I must say that Mr. Gangapurwala was perfectly within his right not to accept this offer and I must say that he has not agreed to any such order being passed by this Court. To my mind, in the context of the peculiar facts of this case, it would be in the interest of justice that the order to this effect should be passed by me.

13. I, however, make it clear that at the time of the hearing of the petition, at the very outset, Mr. Gangapurwala had stated before the Court that his client was always ready and willing to take his wife back that he had made statements to the effect in his examination-in-chief and that he was making the statement once again in this Court. Time was given to him to file affidavit in that behalf and it must be stated that the necessary affidavit has been filed by the petitioner in this Court disclosing his readiness and willingness to take back his wife and child in the matrimonial home.

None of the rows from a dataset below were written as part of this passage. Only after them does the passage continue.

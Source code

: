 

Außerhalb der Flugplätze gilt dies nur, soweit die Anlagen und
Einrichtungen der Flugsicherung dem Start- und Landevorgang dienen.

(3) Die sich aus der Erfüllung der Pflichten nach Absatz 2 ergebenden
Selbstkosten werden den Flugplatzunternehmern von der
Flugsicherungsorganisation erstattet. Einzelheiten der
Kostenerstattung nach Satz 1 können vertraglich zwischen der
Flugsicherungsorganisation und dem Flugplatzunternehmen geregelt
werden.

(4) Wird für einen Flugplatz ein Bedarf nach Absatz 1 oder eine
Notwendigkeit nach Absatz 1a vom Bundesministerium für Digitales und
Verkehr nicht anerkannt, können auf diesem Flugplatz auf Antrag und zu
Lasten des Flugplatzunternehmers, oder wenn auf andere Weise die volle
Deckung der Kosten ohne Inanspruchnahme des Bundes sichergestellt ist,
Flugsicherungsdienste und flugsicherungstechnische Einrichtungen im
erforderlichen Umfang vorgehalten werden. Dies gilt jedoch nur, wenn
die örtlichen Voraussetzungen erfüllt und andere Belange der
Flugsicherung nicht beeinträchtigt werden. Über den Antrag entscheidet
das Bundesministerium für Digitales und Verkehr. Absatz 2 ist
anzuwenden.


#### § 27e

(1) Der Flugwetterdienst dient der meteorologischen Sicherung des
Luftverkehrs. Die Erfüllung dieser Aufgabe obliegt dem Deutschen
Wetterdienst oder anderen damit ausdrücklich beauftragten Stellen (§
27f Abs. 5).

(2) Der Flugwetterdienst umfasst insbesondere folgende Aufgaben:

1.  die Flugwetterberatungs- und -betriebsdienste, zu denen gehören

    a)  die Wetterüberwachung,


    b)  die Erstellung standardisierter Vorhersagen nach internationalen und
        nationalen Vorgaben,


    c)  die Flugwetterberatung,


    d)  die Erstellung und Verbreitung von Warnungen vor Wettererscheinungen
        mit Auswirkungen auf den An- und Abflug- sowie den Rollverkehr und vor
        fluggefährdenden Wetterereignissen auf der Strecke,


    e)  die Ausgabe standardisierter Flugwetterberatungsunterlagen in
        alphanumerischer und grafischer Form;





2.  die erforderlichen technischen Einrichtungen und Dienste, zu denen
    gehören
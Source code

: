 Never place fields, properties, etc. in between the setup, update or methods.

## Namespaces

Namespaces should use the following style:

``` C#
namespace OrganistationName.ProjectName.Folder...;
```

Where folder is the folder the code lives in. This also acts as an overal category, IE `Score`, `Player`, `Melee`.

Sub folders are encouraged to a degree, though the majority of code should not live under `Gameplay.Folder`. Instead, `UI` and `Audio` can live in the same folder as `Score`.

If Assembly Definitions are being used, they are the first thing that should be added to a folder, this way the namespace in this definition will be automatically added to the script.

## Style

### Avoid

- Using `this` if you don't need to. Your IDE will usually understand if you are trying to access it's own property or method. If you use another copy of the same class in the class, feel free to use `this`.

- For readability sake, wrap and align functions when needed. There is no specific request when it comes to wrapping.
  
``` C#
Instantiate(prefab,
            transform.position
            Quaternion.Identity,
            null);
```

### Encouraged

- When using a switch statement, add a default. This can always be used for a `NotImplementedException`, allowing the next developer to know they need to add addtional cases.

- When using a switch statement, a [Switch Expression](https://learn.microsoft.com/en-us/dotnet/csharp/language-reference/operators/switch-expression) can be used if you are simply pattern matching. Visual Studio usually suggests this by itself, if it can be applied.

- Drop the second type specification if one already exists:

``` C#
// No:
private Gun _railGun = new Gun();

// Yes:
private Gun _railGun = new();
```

14. Under these circumstances, the revision application is allowed. So far as respondent No. 1 wife is concerned the entire matter is sent back to the trial Court for re-hearing. The trial Court shall give opportunity to the applicant wife to lead evidence once again on the question of ill-treatment and desertion as also on the question of second marriage by her husband or even on the question as to whether he is residing with any other woman.

Likewise, the petitioner husband should be given opportunity to lead evidence on the question that he was always ready and willing to take back his wife and that her living away from him was the result of her own obstinacy and not the result of any wrong committed by himself. After hearing both the parties on these questions and after examining their evidence in this behalf, the learned Judge shall pass appropriate order in accordance with law.

15. However, it is made clear that during the pendency of the said proceedings, the husband shall pay Rs. 150/- to the wife (instead of Rs. 250/- as directed earlier by the trial Court) till the date of the final order passed by the trial Court. The question of quantum of maintenance to be paid by the husband to the wife shall be considered by the trial Court once again; but in any event the amount shall not exceed Rs. 250/- per month. If it is held by the trial Court that the applicant-wife is entitled to maintenance and if any order is passed by him in that behalf, the amount of maintenance paid by the husband pursuant to this order shall be taken by the Court into account.

16. The Rule is, therefore, made partly absolute as mentioned above.